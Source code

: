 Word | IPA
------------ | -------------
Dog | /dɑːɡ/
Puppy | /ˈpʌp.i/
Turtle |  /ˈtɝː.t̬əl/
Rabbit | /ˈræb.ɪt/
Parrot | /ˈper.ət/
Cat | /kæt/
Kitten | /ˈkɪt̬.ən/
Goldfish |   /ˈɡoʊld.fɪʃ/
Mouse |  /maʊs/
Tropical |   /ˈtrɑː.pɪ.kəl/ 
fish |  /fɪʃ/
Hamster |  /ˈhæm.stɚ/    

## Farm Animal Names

•••

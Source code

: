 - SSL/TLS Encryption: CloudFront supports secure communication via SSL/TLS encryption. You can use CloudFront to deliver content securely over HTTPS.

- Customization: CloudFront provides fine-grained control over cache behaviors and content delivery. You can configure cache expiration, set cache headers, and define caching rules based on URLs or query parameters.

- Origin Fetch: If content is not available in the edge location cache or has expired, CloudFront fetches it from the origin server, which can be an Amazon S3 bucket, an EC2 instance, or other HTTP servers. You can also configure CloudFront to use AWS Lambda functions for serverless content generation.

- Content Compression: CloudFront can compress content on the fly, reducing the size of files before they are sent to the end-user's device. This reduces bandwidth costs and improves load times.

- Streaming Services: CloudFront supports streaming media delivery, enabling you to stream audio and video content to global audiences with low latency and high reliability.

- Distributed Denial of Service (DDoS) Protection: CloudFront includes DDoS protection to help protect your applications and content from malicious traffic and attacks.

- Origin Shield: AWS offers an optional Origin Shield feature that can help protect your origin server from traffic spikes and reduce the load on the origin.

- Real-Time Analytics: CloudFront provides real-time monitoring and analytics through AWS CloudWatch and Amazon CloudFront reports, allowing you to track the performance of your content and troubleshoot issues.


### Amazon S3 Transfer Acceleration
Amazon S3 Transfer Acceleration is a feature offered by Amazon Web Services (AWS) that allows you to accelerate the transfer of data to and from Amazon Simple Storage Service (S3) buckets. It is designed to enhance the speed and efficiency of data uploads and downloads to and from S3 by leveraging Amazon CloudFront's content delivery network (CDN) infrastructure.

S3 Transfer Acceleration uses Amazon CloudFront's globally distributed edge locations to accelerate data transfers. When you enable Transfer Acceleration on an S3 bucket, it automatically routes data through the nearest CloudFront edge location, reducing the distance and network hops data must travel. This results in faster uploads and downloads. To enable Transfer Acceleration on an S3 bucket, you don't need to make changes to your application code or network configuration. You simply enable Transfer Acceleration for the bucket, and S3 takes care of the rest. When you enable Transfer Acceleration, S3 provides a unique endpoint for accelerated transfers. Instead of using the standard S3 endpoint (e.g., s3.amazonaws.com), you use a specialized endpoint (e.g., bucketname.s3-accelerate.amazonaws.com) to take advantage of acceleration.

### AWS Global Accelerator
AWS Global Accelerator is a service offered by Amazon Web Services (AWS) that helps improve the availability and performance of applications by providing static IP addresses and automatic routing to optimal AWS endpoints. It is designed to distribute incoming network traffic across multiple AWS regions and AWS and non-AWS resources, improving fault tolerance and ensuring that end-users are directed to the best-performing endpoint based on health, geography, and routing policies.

•••

__Instructions to follow__. Output, from the data above, the lines from the line with "- Real-Time Analytics: CloudFront" to the line with "### Amazon S3 Transfer Acceleration" exactly as they stand, both ends included and nothing else.

__Response__.
- Real-Time Analytics: CloudFront provides real-time monitoring and analytics through AWS CloudWatch and Amazon CloudFront reports, allowing you to track the performance of your content and troubleshoot issues.


### Amazon S3 Transfer Acceleration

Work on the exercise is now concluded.